Assigned task: Retype, exactly as they appear below, the lines between the line holding "- Monitorozás Azure Monitor-ral" and the line holding "## 0. feladat - egyedi image név", both ends included.

Supplied data:

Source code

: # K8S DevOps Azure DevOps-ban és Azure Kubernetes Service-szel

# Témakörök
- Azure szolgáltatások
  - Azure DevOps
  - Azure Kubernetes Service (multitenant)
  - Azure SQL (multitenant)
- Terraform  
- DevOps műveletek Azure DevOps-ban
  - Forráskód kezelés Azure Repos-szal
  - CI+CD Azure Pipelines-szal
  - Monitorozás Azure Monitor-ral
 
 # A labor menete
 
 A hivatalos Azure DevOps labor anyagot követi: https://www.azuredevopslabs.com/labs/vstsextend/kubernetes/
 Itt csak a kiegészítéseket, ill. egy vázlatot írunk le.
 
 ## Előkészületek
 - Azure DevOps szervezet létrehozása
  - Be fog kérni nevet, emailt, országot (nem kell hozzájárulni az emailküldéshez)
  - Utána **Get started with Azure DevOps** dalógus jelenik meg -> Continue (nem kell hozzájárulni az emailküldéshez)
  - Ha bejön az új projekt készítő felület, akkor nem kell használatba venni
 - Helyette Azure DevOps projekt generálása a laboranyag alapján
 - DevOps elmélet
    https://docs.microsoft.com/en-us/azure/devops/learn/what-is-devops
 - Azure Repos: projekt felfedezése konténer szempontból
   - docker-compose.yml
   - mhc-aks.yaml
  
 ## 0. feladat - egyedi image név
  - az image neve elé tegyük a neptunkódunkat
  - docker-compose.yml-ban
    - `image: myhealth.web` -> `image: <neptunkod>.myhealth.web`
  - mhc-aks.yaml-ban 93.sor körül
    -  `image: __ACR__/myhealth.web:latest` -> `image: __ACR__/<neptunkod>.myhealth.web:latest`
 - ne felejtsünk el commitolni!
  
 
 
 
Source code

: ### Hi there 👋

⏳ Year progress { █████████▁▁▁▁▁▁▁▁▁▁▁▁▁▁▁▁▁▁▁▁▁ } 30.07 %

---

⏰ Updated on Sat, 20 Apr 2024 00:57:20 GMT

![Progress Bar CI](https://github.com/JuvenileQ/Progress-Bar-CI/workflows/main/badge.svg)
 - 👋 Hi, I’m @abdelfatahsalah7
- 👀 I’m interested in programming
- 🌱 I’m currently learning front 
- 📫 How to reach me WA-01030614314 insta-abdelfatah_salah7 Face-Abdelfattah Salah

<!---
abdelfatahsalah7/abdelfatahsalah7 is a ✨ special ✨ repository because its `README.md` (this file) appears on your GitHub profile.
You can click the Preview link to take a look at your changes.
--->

The answer:
  - Monitorozás Azure Monitor-ral
 
 # A labor menete
 
 A hivatalos Azure DevOps labor anyagot követi: https://www.azuredevopslabs.com/labs/vstsextend/kubernetes/
 Itt csak a kiegészítéseket, ill. egy vázlatot írunk le.
 
 ## Előkészületek
 - Azure DevOps szervezet létrehozása
  - Be fog kérni nevet, emailt, országot (nem kell hozzájárulni az emailküldéshez)
  - Utána **Get started with Azure DevOps** dalógus jelenik meg -> Continue (nem kell hozzájárulni az emailküldéshez)
  - Ha bejön az új projekt készítő felület, akkor nem kell használatba venni
 - Helyette Azure DevOps projekt generálása a laboranyag alapján
 - DevOps elmélet
    https://docs.microsoft.com/en-us/azure/devops/learn/what-is-devops
 - Azure Repos: projekt felfedezése konténer szempontból
   - docker-compose.yml
   - mhc-aks.yaml
  
 ## 0. feladat - egyedi image név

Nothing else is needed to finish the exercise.